五の 欲の類を 捨てて 己が義を/行じけり
(昔の仙人らは己れを制し苦行せる者らなりけり。五つの欲の類ひを捨てて己が義を行じけり。)
昔の仙人たちは自己をつつしむ苦行者であった。彼らは五種の欲望の対象をすてて、自己の(真実の)理想を行なった。
isayo: isi の nom. pl.*1
isi: m. [is-i] 仙, 仙人, 仙者, 仏, 聖者
√is(i): [Sk. ṛṣ] 行く
-i: 名詞・形容詞を形成する*2
pubbakā: pubbaka の nom. pl. m.
pubbaka: =pubba a. 以前の, 昔の
āsuṃ: atthi の aor. pl.*3
atthi: [√as(a)]*4 ある, 存在する
saññat'attā: saññat'atta の nom. pl. m.
saññat'atta: [saññata*5-atta] 自制の
saññata: =saṃyata a. [saṃyamati の pp.]*6 抑制せる, 制御せる, 自制せる
saṃyamati: [saṃ-yamati] 抑制す, 自制す
saṃ-: pref. 共に, 沿って, 充分に, 完全に. 強意*7
yamati: [√yam(u)] 自制す, 抑制す
atta: =attan m. [Sk. ātman] 我, 自己, 我体
tapassino: tapassin の nom. pl. m.*8
tapassin: =tāpasa a. m. [tapas-in] 苦行者
tapas: m. [tap-as] 苦行, 鍛練
√tap(a): 熱する, 温める, 苦しめる, 苦痛
-as: 名詞を形成する*9
pañca: num. a. 五
kāma-guṇe: kāma-guṇa の acc. pl. m.
kāma-guṇa: 妙欲, [五]種欲
kāma: m. n. [kam*10-a] 欲, 愛欲, 欲念, 欲情, 欲楽
√kam(u): 欲す, 楽しむ
-a: 名詞・形容詞を形成する*11
guṇa: m. 重, 種, 種類
hitvā: =hitvāna [jahāti の ger.]*12 捨断して, 捨てて, 棄てて
jahāti: =jahati [√hā]*13 捨つ, 断ず
attadatthamacārisuṃ: attadatthaṃ*14 + acārisuṃ
attadatthaṃ: attadattha の acc. sg.
attadattha: atta + d*15 + attha
attha: m. n. [atth-a] 義, 利益, 道理, 意味, 必要, 裁判
√atth(a): [Sk. arth] 目的, 願望, 欲望, 義, 手段, 意味, 物, 事, 利益, 乞求
acārisuṃ: carati の aor. pl.*16
carati: [√car(a)] 行く, 行ず, 歩く
285.
Na pasū brāhmaṇān'āsuṃ, na hiraññaṃ na dhāniyaṃ,
否 家畜は 婆羅門に/ありけり 否 黄金が 否 穀物が
sajjhāya-dhana-dhaññ'āsuṃ, brahmaṃ nidhimapālayuṃ.
読誦を財穀とせる/也けり 梵天を 宝蔵を/守りけり
(婆羅門に家畜のあること無く、黄金も無く、穀物のあること無かりけり。
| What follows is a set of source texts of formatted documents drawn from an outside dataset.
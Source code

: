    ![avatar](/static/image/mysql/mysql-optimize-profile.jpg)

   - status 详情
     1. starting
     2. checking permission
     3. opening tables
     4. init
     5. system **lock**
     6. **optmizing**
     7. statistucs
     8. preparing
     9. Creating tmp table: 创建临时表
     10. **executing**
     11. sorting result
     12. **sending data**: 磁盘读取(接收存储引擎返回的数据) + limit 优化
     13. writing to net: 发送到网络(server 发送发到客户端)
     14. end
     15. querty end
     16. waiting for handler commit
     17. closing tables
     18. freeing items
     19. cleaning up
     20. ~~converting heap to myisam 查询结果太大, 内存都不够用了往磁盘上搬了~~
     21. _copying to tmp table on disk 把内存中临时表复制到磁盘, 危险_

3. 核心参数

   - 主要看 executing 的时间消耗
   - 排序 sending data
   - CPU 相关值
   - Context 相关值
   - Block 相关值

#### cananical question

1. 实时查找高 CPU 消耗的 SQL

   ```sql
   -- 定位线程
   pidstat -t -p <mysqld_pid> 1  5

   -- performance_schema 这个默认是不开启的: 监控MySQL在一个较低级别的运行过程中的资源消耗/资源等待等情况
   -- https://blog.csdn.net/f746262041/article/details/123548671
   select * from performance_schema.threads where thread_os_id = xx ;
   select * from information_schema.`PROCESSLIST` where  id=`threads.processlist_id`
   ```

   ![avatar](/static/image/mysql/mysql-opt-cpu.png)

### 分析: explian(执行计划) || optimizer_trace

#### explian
読誦を財穀とし、梵天を宝蔵として守りけり。)
バラモンたちには家畜もなかったし、黄金もなかったし、穀物もなかった。しかしかれらはヴェーダ読誦を財宝ともなし、穀物ともなし、ブラフマンを倉として守っていた。
na: adv. なし
pasū: pasu の nom. pl.*17
pasu: m. 家畜, 獣, 牛馬
brāhmaṇān'āsuṃ: brāhmaṇānaṃ*18 + āsuṃ
brāhmaṇānaṃ: brāhmaṇa の dat. pl.
brāhmaṇa: m. 婆羅門, 婆羅門族
hiraññaṃ: hirañña の nom. sg.
hirañña: n. 金, 黄金, 金貨, 貨幣
dhāniyaṃ: dhāniya の nom. sg.
dhāniya: =dhañña n. [dhana*19-iya] 穀物
dhana: n. [dhan-a] 財, 財物, 財産
√dhan(a): 実る
-iya: 抽象名詞を形成する*20
sajjhāya-dhana-dhaññ'āsuṃ: sajjhāya-dhana-dhañña*21 + āsuṃ
sajjhāya: m. [saṃ-jhā-ya] 読誦, 誦経, 読経, 学習, 研究
√jhā: =jhe 考える, 熟慮する, 瞑想する
-ya: 中性名詞を形成する*22
dhana-dhañña: 財穀
dhañña: n. [dhan-ya*23] 穀物
brahmaṃ: brahmā の acc. sg.
brahmā: m. a. 梵, 梵天, 梵王; 梵=如来; 梵者, 婆羅門; 尊貴の, 神聖の
nidhimapālayuṃ: nidhiṃ*24 + apālayuṃ
nidhiṃ: nidhi の acc. sg.
nidhi: f. [ni-dhā*25-i] 伏蔵, 宝蔵, 財宝
ni-: 外に, 前へ, 下に, 中に, 下方に, 中で, 下で*26
√dhā: 置く, 布す, 制圧する, つかむ
apālayuṃ: pāleti の aor. pl.*27
pāleti: [pāl の caus.]*28 守る, 護る
√pāl(a): 守護
286.
Yaṃ nesaṃ pakataṃ āsi dvāra-bhattaṃ upaṭṭhitaṃ
所の 其等に 調ぜられたる ありけり 戸口の食物を 置かれたる
saddhā-pakatamesānaṃ dātave tadamaññisuṃ.
信を以て調ぜられたる/是等に 施さむと 然思ひけり
(それらのために調ぜられ置かれてありける、信をもて調ぜられたる戸口の食物をこれらに施さむと彼の者共は然(しか)思ひけり。)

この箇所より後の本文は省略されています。